----- Given data -----

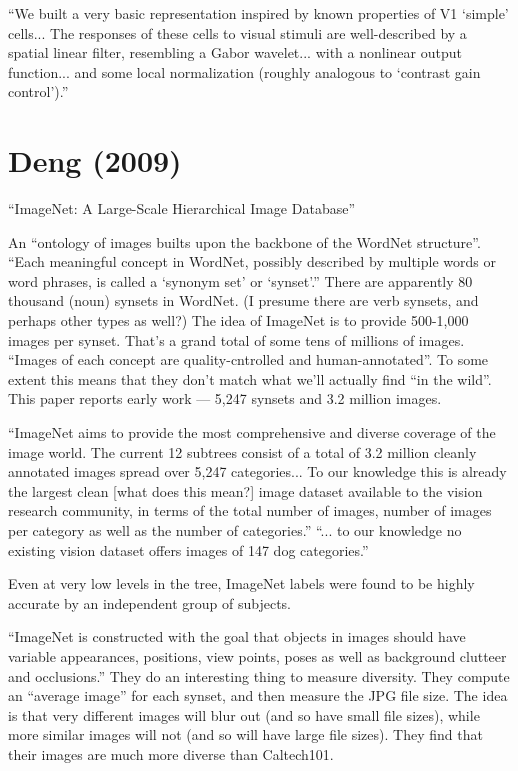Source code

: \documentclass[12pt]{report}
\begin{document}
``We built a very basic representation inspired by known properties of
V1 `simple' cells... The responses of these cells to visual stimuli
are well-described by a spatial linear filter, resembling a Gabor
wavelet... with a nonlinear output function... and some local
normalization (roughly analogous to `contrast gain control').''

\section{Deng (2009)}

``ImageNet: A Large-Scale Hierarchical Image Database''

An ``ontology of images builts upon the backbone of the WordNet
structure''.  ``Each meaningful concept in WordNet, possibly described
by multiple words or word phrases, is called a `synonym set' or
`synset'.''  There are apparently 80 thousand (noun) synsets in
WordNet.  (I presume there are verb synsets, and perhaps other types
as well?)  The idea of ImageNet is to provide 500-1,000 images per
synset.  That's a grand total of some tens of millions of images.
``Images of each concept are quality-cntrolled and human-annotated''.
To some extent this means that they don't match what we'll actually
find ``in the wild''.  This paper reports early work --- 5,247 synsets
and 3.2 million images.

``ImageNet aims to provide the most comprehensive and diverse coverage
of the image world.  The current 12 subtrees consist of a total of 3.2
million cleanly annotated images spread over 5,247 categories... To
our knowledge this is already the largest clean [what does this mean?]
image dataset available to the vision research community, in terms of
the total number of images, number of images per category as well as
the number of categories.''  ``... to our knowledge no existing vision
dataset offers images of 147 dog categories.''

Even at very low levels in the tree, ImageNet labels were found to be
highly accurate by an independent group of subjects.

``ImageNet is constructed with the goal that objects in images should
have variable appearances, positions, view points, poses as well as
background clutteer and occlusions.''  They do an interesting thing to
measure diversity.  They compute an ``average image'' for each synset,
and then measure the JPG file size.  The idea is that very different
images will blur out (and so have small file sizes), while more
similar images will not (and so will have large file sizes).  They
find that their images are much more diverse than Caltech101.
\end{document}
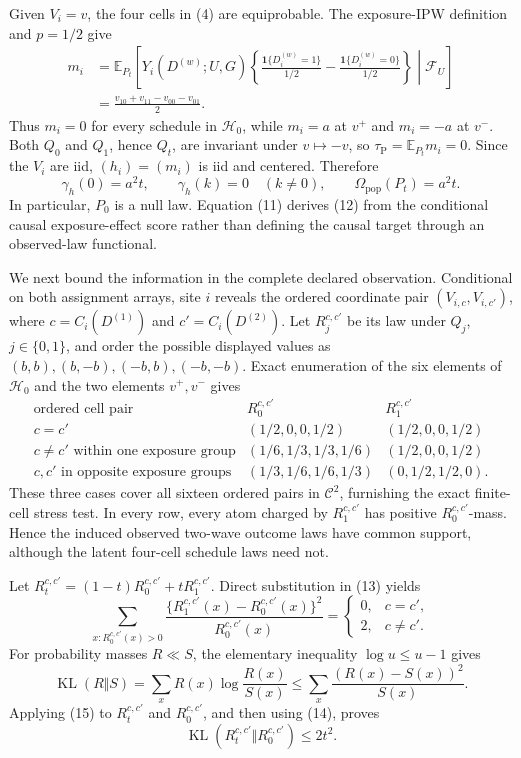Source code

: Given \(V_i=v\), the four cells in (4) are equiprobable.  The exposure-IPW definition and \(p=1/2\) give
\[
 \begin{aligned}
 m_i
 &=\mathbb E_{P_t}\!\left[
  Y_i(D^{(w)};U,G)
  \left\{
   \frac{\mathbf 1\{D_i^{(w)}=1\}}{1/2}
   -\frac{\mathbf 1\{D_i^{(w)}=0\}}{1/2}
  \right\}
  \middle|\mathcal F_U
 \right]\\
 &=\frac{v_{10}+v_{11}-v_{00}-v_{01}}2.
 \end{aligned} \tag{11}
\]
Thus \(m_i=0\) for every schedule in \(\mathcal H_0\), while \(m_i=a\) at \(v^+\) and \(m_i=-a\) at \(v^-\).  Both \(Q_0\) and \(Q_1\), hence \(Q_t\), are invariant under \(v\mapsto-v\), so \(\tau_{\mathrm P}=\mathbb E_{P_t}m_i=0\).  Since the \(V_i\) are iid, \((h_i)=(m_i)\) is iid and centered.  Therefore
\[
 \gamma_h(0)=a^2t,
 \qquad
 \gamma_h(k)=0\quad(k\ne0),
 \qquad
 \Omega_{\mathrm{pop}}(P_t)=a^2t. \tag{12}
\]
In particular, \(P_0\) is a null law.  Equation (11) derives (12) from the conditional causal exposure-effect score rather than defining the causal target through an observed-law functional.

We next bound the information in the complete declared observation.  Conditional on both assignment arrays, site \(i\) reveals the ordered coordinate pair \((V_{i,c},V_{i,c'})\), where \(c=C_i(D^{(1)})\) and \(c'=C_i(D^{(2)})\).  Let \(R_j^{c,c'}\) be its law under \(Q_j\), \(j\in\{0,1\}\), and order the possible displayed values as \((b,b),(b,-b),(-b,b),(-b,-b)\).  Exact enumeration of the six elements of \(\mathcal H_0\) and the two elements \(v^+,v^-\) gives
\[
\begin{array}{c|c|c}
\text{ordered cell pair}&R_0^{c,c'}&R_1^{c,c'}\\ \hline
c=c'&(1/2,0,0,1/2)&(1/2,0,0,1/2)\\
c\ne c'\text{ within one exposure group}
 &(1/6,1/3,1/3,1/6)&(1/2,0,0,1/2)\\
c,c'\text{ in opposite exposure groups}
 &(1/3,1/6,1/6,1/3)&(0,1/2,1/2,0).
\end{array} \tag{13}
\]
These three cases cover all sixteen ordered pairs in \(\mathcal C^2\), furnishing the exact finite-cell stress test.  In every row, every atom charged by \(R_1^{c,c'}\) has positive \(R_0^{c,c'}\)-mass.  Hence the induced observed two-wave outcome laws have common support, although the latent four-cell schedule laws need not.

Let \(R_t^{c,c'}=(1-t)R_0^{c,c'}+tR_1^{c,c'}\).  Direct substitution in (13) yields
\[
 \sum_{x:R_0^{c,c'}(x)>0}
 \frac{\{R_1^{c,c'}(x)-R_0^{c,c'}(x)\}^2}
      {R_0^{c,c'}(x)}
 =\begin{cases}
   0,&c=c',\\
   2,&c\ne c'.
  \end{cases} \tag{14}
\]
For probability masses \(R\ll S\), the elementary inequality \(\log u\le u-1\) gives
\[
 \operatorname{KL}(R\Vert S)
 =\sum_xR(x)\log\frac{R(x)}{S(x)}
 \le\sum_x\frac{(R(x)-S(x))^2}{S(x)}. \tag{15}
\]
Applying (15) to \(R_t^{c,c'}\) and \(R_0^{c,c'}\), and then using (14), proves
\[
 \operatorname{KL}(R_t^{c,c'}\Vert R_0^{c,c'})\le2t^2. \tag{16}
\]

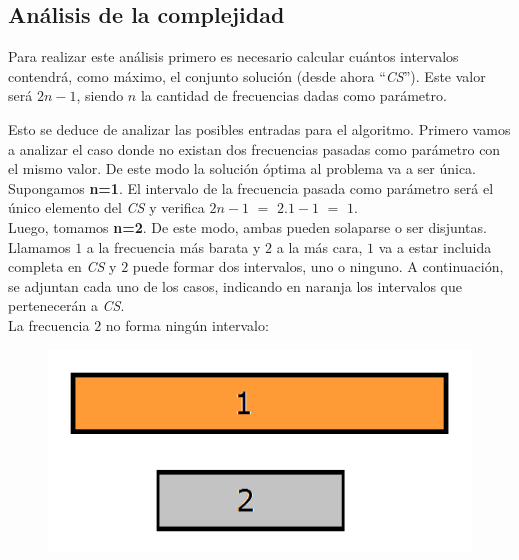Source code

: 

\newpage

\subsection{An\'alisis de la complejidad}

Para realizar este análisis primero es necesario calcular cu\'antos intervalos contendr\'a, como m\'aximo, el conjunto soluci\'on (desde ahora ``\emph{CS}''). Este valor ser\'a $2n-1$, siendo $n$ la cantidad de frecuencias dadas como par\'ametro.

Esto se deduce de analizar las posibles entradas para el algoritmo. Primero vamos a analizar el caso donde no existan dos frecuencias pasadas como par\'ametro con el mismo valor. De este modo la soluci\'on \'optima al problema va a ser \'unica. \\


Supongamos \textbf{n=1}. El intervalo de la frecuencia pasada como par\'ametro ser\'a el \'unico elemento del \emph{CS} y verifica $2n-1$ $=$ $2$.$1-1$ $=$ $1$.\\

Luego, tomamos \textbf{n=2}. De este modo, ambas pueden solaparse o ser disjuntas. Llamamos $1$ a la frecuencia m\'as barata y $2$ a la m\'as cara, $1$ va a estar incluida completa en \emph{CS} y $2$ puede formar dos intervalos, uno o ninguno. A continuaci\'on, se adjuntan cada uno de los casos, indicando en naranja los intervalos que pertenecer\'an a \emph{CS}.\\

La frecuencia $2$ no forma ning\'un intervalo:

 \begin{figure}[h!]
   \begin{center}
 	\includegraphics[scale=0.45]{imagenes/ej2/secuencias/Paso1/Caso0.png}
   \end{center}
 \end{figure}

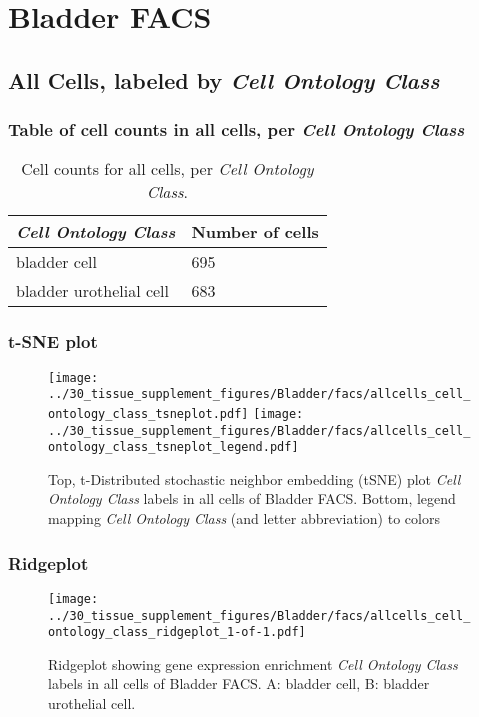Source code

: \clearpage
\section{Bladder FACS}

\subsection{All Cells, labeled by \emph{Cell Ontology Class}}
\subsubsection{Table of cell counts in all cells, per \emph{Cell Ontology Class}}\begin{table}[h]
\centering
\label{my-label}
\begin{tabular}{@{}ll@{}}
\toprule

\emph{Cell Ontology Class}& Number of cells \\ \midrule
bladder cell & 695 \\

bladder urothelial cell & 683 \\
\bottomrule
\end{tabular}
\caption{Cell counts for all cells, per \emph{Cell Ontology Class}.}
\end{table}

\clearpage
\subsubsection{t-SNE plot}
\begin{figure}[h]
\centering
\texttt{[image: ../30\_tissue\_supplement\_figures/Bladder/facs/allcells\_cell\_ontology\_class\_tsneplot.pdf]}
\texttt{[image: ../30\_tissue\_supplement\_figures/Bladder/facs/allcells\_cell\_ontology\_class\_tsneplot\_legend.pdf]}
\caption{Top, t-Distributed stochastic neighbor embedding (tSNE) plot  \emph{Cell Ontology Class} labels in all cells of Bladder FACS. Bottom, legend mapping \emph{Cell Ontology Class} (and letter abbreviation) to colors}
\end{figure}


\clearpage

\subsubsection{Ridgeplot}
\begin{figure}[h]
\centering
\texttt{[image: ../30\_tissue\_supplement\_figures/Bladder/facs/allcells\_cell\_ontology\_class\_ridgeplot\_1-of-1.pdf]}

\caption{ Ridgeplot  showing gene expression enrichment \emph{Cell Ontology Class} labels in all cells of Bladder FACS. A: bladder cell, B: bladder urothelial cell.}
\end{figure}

-----

Exact duplication is required for the lines above, from the line that contains "wavelet... with a" to the line that contains "millions of images.", inclusive; omit all others.

wavelet... with a nonlinear output function... and some local
normalization (roughly analogous to `contrast gain control').''

\section{Deng (2009)}

``ImageNet: A Large-Scale Hierarchical Image Database''

An ``ontology of images builts upon the backbone of the WordNet
structure''.  ``Each meaningful concept in WordNet, possibly described
by multiple words or word phrases, is called a `synonym set' or
`synset'.''  There are apparently 80 thousand (noun) synsets in
WordNet.  (I presume there are verb synsets, and perhaps other types
as well?)  The idea of ImageNet is to provide 500-1,000 images per
synset.  That's a grand total of some tens of millions of images.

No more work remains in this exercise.